■ PROBLEM REQUIREMENTS ■
Look below for the line containing "Getúlio Vargas, mas"; from there through the line containing "No campo da comunicação, o", both lines included, please set down each line exactly and nothing else.
==========
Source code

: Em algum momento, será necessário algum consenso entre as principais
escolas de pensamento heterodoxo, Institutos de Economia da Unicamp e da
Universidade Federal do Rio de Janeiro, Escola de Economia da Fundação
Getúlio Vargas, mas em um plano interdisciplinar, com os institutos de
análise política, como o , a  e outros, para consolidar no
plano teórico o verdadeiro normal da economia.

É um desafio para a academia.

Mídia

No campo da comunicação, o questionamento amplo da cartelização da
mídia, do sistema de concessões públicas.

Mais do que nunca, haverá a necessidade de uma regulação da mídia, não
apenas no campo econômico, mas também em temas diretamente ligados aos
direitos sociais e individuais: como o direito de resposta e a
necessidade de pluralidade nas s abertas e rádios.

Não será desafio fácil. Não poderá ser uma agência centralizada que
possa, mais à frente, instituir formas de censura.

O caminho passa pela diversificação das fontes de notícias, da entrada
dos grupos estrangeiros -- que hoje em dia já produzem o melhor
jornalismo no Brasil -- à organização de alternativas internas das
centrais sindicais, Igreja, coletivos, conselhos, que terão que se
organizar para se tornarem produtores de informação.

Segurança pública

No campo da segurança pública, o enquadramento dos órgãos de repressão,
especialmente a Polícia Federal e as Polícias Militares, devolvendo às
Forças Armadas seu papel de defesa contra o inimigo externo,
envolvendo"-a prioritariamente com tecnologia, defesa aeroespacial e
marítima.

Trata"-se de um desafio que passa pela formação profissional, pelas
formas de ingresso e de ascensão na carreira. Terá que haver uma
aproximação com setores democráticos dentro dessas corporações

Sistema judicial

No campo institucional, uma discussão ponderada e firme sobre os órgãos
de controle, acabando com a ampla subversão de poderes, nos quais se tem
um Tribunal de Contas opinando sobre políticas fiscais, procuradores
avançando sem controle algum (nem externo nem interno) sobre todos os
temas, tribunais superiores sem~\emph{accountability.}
==========
■ WRITTEN SOLUTION ■
Getúlio Vargas, mas em um plano interdisciplinar, com os institutos de
análise política, como o , a  e outros, para consolidar no
plano teórico o verdadeiro normal da economia.

É um desafio para a academia.

Mídia

No campo da comunicação, o questionamento amplo da cartelização da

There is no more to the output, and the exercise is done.